Leah Litman Also, some of us are not aspiring to be humble. So speaking of the way in which, you know, your critique both is complimentary to you, but also moves beyond and expands, you know, prior critiques of originalism to date, one critique of originalism has been about this concept of linguistic drift. The idea that we use words differently today than they did in the past. And so we need to kind of figure out what words meant in the past. And that will give us some insight as to what they mean or how they could be applied today. Whereas you identify a phenomenon, you label conceptual drift rather than linguistic drift, and in particular, you say the founders thought about certain concepts in ways that are different than ours. And as an example of this, you give a conception of liberty. So could you explain, you know, what the conceptual drift is distinct from linguistic drift and maybe, you know, apply that to liberty? Justice Just I know it’s like a big part of the book, but just a brief capsule for our listeners.

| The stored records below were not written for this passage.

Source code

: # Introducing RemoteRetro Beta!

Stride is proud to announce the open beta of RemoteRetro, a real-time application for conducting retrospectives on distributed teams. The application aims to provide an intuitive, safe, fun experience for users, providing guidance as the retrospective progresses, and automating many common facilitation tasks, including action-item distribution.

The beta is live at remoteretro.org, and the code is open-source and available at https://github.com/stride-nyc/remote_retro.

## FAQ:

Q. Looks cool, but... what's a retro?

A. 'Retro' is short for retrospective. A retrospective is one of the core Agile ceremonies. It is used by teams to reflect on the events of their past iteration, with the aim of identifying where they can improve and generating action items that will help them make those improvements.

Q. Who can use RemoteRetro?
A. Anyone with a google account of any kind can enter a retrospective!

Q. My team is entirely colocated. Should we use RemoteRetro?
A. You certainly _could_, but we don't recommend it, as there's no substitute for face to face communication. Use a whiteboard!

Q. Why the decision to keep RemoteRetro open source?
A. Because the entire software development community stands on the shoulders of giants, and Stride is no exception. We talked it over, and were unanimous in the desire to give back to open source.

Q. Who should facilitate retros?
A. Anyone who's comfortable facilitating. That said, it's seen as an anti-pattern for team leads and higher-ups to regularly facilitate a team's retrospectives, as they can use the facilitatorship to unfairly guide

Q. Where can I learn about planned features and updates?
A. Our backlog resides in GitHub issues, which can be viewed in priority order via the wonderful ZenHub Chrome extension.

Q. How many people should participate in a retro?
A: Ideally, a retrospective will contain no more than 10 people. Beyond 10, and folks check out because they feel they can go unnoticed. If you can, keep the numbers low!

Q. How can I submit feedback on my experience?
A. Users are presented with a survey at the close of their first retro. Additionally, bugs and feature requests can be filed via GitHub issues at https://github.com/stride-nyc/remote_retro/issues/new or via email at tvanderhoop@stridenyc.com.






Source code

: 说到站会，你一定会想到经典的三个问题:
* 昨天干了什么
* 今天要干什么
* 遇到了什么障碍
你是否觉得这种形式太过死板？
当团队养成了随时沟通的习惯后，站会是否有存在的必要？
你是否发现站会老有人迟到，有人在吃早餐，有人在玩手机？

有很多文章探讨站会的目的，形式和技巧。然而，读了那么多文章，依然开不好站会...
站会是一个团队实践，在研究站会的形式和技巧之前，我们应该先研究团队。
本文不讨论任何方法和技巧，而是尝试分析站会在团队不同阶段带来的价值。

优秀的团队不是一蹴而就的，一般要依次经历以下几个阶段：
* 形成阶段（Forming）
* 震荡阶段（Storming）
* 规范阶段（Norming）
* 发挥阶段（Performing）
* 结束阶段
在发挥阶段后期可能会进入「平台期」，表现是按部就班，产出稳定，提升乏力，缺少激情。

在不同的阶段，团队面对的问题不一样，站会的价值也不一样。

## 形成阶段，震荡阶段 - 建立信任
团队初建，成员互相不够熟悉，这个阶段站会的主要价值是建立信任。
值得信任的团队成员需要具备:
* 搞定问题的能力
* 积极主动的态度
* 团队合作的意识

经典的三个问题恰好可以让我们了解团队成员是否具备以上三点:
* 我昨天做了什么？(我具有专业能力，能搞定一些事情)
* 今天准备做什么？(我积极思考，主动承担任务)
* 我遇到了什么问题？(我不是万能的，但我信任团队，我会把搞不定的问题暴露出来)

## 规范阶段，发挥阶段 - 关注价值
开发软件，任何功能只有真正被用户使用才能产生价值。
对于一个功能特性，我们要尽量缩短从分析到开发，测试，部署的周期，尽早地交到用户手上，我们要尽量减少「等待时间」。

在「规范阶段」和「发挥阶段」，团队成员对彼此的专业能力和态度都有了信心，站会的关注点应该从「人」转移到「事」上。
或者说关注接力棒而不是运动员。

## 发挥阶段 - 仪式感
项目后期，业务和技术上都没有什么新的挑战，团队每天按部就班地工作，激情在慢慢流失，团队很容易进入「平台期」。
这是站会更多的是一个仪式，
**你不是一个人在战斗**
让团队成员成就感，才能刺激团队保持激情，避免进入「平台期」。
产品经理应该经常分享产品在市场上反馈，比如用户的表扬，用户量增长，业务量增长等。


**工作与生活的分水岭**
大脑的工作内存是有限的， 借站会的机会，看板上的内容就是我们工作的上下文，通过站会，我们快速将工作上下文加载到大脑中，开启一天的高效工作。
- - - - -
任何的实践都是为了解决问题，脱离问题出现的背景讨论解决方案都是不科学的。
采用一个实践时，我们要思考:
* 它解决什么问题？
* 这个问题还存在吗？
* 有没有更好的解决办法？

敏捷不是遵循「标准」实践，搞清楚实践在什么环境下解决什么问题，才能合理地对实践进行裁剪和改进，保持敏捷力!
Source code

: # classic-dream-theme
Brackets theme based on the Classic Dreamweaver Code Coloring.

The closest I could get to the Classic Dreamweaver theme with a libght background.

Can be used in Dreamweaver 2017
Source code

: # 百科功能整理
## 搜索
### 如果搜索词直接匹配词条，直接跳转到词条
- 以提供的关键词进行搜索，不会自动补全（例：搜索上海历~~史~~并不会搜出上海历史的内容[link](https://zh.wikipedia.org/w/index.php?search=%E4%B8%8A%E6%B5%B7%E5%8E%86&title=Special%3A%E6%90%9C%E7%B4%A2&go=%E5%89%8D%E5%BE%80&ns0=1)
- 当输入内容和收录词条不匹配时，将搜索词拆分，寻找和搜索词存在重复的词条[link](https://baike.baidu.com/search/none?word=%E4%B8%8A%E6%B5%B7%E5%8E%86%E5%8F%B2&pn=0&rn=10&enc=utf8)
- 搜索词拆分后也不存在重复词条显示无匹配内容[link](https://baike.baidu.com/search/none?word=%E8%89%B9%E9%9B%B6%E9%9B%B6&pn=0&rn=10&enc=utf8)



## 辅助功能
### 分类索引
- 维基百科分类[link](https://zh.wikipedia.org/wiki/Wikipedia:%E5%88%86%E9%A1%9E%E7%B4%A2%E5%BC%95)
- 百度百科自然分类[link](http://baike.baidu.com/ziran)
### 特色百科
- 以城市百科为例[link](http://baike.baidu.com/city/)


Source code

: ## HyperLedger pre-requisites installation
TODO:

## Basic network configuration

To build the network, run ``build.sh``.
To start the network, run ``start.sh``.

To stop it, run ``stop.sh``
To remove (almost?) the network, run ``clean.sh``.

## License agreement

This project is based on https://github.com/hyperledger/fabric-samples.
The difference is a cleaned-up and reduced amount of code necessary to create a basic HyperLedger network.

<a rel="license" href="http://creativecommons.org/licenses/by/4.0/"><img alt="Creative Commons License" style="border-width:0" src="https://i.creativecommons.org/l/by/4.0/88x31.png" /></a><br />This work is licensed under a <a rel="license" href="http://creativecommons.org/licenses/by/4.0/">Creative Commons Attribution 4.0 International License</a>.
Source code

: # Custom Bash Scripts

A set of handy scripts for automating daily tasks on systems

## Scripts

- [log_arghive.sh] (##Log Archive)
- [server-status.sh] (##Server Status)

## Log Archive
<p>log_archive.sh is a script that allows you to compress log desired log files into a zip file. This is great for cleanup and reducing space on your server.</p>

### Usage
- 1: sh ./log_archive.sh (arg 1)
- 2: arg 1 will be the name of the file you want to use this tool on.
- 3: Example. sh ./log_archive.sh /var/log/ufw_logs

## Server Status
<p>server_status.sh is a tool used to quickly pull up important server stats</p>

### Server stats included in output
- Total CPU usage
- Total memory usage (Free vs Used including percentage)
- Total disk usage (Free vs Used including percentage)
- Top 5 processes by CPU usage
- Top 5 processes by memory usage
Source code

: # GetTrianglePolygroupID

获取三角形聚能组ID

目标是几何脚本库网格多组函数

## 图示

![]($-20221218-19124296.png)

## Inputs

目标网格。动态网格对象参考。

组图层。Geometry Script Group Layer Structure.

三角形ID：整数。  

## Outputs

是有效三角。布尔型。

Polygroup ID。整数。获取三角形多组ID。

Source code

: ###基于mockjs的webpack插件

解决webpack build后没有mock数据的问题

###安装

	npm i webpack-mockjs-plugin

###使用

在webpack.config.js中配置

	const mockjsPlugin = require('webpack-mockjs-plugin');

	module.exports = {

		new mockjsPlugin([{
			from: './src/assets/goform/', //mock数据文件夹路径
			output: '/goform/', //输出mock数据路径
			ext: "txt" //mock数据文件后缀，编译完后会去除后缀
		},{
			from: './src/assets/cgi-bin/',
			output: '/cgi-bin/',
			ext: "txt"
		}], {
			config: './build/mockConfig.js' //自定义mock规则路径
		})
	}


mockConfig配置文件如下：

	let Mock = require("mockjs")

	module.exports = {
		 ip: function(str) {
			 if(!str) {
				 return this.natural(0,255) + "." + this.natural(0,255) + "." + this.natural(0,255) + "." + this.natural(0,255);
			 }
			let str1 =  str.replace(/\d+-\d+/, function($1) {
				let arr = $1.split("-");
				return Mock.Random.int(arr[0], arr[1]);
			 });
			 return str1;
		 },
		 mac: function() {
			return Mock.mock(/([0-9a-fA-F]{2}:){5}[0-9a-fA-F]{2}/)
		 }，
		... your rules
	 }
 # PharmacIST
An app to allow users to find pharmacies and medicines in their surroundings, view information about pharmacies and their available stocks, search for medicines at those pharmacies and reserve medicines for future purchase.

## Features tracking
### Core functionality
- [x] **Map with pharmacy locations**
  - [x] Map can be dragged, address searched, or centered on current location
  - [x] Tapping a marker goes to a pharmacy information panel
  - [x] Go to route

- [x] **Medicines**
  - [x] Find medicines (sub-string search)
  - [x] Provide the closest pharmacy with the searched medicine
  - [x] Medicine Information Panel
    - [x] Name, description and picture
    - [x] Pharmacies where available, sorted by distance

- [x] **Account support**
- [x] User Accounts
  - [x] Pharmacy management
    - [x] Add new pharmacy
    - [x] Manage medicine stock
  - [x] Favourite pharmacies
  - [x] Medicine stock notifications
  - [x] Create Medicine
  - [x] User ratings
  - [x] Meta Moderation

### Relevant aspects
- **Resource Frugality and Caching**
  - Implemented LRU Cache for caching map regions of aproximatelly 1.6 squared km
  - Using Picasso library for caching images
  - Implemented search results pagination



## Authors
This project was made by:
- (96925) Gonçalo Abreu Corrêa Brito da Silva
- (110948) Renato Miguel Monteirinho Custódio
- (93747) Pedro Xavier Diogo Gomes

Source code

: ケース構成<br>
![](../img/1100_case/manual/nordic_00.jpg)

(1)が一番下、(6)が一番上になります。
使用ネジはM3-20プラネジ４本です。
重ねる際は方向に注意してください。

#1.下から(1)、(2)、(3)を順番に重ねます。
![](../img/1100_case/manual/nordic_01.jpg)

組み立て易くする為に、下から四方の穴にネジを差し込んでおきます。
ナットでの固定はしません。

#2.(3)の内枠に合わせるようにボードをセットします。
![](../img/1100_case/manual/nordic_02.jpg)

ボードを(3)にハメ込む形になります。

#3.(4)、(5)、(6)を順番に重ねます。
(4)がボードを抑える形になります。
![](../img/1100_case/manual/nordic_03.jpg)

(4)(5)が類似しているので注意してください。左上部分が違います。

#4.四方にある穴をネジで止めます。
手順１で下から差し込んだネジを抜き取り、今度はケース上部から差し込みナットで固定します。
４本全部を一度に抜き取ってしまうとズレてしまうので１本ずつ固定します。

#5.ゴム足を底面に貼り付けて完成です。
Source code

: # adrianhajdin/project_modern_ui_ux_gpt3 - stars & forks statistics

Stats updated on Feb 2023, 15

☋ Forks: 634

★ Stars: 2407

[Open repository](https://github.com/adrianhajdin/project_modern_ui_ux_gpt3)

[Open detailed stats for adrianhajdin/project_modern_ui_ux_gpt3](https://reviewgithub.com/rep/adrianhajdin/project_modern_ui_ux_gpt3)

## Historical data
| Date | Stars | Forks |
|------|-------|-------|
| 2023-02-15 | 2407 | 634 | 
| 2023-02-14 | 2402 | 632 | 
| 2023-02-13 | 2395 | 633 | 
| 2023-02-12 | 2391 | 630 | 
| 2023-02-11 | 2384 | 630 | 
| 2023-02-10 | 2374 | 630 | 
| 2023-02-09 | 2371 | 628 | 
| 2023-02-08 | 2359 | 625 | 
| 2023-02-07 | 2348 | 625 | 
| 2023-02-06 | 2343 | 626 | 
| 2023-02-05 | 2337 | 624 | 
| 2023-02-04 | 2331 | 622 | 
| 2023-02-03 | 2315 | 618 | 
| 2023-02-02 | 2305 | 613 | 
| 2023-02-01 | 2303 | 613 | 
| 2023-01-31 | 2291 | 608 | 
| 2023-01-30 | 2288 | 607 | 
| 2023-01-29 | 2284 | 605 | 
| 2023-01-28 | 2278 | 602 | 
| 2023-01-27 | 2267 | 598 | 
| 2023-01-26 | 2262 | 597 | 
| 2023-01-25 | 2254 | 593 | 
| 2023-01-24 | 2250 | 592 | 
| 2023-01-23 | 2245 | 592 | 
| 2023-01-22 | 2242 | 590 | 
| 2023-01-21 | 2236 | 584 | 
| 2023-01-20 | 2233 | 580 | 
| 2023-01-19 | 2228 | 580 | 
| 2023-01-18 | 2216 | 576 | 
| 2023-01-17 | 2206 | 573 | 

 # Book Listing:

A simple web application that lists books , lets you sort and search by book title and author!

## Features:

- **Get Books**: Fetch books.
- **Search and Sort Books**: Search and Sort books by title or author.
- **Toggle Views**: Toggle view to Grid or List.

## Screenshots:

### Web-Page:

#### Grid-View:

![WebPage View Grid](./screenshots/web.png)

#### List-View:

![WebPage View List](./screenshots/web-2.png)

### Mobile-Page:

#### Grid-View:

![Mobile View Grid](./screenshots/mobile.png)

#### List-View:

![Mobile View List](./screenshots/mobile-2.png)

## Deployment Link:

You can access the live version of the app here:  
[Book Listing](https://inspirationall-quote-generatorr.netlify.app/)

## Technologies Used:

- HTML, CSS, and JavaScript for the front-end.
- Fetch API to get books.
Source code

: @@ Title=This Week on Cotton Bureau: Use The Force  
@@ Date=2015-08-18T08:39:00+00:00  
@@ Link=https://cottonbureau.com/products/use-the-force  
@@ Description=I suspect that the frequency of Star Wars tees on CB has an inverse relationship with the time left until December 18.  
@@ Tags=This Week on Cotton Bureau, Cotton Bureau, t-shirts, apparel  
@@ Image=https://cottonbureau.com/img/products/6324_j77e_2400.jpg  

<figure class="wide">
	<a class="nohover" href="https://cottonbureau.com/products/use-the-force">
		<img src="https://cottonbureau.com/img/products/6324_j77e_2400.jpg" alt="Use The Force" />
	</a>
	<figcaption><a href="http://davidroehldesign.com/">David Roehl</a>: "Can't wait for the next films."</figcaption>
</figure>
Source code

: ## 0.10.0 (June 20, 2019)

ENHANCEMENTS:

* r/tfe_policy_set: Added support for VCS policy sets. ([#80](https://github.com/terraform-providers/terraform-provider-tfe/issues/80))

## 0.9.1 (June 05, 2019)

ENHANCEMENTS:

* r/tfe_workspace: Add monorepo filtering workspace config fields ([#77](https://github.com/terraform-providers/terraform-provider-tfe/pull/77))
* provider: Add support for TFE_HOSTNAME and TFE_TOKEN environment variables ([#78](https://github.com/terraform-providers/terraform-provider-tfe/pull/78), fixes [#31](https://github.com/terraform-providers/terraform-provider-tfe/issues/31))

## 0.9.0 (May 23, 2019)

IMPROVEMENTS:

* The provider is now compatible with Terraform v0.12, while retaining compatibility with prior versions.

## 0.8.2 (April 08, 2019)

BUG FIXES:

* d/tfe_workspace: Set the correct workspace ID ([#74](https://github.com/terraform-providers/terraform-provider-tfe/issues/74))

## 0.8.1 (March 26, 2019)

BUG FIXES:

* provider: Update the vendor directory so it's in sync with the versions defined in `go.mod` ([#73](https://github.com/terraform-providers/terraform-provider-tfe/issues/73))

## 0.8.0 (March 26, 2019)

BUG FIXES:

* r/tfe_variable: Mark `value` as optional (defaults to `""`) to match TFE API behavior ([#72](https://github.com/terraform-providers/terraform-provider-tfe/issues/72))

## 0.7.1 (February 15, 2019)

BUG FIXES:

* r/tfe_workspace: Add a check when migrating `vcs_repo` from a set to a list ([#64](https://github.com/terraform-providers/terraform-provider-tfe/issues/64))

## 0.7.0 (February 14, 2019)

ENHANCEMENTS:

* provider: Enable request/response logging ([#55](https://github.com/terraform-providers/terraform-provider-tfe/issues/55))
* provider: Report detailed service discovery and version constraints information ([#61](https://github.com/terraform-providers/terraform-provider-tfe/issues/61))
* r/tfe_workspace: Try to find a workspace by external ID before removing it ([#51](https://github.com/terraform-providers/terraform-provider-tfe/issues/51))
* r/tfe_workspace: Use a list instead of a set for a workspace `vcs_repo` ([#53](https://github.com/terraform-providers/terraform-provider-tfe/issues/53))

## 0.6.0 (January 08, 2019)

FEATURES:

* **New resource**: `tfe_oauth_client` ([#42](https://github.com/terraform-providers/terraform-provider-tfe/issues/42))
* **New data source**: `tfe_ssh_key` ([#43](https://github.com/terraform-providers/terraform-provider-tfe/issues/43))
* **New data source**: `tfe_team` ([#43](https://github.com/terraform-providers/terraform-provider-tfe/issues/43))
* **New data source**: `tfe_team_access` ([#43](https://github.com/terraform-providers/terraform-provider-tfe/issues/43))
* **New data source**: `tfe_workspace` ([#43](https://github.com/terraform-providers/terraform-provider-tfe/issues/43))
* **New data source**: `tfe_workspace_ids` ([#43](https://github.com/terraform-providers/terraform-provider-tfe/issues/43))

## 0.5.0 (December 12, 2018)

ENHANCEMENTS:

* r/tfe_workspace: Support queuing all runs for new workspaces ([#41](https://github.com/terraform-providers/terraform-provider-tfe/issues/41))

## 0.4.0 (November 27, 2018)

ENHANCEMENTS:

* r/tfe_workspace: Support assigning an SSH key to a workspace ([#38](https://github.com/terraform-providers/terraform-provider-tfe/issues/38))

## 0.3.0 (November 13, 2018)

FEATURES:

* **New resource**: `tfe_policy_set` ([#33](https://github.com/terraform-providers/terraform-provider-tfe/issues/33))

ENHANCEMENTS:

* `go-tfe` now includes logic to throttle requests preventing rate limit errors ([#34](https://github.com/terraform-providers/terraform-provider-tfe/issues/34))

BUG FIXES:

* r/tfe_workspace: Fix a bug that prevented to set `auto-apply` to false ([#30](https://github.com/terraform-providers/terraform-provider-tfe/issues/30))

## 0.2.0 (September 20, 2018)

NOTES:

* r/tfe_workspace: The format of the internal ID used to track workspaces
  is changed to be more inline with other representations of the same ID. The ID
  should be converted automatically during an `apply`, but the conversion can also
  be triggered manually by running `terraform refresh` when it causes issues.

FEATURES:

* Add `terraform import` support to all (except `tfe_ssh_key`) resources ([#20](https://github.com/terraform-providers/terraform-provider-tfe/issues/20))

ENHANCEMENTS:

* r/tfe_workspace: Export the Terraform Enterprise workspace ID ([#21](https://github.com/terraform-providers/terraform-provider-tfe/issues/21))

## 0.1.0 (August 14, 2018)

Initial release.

Jonathan Gienapp Yeah, absolutely. It’s so important and something I’m eager to emphasize. So happy to. So linguistic drift would again be what are the meanings of these words? Do we use the phrase domestic violence differently than we did in the 18th century? Conceptual drift says a constitution is a particular kind of thing in the world that implicates these big concepts about what makes people free. How should people be governed? What is the relationship to being governed and being free? And if we go back to the 18th century, one of the things that makes it so important that we recognize the difference between past and present is they conceptualized liberty differently. So we are largely byproducts of the modern liberal rights revolution that has come to define liberty, more or less speaking in general terms as noninterference. I am free when I am free to do things and an external agent doesn’t interfere with me. I want to walk over to that door. Nobody stops me. That’s a certain conception of liberty rights when people interfere with the things you want to do. They violated your liberty. In the 18th century, they didn’t think of liberty, generally speaking, in the English speaking world as noninterference. They saw it as non domination, which is a different concept, which meant is the entity that governs me and makes law that regulates me. Is that meaningfully an extension of my will and my consent, or is it a will alien to me? So then the question doesn’t become am I being interfered with? Am I being regulated? Am I being taxed? Am I being told I can’t carry a gun? No. The analysis is, am I doing that to myself? Because I have a credible theory that the government is me. The institutions represent me in a profound way. So you’re not measuring coercion or interference? A government could coerce you in a way we would think is immense. And you were one of the freest people who’s ever lived. And a government can do basically nothing. But because it has the power without your consent to do it. You were a political slave in the language of the 18th century. Well, this completely changes as a result how you think about what the First Amendment or Second Amendment or, for instance, doing. If you have this different understanding of liberty.
Leah Litman Just to take like a quick passage from the book, what really struck me, you know, you say what mattered was whether one was subject to an alien will or a will of one’s liberty could be realized only under truly representative government. And I love that formulation, because what it brought to mind is, you know, it illustrates how this concept of liberty can and should inform. For example, you know, is partizan gerrymandering justiciable? Because when you think about, for example, like is the government representative, is the government representing my own will, asking whether officials are democratically accountable to the people is of course, you know, a key component of that and it just transforms the meaning of give me liberty or give me death. And like so many other things that we use to inform constitutional meaning today, completely.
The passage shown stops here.